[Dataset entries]

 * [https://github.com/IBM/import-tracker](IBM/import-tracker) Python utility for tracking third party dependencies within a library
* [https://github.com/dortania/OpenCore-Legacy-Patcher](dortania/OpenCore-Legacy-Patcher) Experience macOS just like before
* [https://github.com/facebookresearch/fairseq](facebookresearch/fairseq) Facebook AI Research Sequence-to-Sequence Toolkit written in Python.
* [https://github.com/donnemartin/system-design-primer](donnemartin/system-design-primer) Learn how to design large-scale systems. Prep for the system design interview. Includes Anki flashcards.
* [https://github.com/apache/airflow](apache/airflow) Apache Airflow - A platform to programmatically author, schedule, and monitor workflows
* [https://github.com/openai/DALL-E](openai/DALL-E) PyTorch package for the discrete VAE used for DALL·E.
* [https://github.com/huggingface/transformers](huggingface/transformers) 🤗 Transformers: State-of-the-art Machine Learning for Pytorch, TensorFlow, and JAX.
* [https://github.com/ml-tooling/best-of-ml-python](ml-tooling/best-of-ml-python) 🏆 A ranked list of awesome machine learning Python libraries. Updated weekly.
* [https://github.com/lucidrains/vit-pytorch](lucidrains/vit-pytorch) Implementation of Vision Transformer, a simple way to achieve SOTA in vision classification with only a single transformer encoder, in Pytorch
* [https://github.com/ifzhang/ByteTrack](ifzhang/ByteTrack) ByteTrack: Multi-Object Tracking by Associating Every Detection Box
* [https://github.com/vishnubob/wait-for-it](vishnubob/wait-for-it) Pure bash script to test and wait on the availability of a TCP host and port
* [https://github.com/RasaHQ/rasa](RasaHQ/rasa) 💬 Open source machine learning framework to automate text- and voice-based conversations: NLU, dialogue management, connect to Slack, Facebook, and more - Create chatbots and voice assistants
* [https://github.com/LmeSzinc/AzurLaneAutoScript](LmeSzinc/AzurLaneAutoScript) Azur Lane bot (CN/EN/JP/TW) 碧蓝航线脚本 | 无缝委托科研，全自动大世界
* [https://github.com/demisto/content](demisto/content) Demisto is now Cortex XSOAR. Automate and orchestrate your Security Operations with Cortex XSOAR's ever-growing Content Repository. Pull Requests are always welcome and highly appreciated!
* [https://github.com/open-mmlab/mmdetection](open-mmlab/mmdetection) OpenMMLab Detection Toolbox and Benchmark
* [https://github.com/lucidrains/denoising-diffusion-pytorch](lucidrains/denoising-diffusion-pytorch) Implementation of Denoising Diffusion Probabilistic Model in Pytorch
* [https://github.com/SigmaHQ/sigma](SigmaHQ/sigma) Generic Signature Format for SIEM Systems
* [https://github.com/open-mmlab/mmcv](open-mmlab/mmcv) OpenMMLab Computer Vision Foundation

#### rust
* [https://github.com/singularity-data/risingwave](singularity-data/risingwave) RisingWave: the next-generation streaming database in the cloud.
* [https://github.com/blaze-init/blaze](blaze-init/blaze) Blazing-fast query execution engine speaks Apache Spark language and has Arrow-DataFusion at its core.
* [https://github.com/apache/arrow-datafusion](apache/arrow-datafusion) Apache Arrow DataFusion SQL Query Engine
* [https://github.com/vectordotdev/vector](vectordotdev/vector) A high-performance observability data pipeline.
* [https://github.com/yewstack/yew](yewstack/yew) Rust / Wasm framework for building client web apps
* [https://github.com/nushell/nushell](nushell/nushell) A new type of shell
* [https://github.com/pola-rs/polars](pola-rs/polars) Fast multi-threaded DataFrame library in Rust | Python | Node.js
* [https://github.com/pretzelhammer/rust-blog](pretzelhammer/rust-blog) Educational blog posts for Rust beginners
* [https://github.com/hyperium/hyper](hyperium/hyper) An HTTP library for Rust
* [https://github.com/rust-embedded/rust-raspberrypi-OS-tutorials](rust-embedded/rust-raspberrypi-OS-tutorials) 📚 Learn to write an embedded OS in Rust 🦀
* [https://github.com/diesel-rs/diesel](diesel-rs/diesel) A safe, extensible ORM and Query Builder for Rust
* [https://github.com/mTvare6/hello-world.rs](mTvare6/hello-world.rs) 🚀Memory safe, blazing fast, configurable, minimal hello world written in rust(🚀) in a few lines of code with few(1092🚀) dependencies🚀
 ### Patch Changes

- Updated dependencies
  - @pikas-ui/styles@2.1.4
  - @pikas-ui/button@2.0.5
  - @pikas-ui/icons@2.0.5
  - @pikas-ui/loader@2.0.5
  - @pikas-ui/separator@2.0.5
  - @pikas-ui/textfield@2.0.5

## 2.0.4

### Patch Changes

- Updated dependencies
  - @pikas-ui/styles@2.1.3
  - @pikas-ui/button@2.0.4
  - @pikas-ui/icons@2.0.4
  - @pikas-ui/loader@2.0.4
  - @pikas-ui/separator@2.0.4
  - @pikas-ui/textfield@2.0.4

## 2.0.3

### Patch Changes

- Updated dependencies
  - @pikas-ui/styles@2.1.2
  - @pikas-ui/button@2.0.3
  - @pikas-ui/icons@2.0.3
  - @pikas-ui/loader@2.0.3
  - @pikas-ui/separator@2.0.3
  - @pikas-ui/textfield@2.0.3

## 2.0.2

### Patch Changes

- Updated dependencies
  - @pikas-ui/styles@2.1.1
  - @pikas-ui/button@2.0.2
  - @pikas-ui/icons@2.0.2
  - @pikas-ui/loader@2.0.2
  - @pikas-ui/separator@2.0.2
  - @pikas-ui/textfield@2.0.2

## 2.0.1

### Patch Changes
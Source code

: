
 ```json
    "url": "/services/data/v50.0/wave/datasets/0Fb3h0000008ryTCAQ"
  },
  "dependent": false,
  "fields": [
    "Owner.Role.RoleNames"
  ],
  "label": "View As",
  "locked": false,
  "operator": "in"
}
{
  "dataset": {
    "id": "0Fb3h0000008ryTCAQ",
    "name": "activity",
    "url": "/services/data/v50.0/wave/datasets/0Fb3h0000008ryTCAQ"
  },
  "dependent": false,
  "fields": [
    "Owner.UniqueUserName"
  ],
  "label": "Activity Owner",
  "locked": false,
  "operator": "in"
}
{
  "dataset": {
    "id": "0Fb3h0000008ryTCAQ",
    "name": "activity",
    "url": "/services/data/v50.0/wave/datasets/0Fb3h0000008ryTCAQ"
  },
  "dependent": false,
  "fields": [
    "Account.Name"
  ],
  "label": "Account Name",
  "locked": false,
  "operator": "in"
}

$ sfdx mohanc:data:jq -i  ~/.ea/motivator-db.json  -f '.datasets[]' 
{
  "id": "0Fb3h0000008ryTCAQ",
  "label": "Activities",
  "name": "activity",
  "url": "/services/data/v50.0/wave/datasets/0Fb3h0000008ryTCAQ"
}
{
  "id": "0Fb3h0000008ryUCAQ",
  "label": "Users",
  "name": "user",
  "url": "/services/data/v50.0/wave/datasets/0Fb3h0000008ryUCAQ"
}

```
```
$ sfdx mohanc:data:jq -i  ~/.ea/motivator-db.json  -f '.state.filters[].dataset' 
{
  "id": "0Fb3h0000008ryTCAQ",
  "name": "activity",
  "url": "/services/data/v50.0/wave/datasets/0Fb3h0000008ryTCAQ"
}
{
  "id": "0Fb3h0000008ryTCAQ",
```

(The problem):
Beginning at the top of the data, please return every line until and including the line containing "encoder, in Pytorch", copied exactly, and nothing past it.

(Result below):
 * [https://github.com/IBM/import-tracker](IBM/import-tracker) Python utility for tracking third party dependencies within a library
* [https://github.com/dortania/OpenCore-Legacy-Patcher](dortania/OpenCore-Legacy-Patcher) Experience macOS just like before
* [https://github.com/facebookresearch/fairseq](facebookresearch/fairseq) Facebook AI Research Sequence-to-Sequence Toolkit written in Python.
* [https://github.com/donnemartin/system-design-primer](donnemartin/system-design-primer) Learn how to design large-scale systems. Prep for the system design interview. Includes Anki flashcards.
* [https://github.com/apache/airflow](apache/airflow) Apache Airflow - A platform to programmatically author, schedule, and monitor workflows
* [https://github.com/openai/DALL-E](openai/DALL-E) PyTorch package for the discrete VAE used for DALL·E.
* [https://github.com/huggingface/transformers](huggingface/transformers) 🤗 Transformers: State-of-the-art Machine Learning for Pytorch, TensorFlow, and JAX.
* [https://github.com/ml-tooling/best-of-ml-python](ml-tooling/best-of-ml-python) 🏆 A ranked list of awesome machine learning Python libraries. Updated weekly.
* [https://github.com/lucidrains/vit-pytorch](lucidrains/vit-pytorch) Implementation of Vision Transformer, a simple way to achieve SOTA in vision classification with only a single transformer encoder, in Pytorch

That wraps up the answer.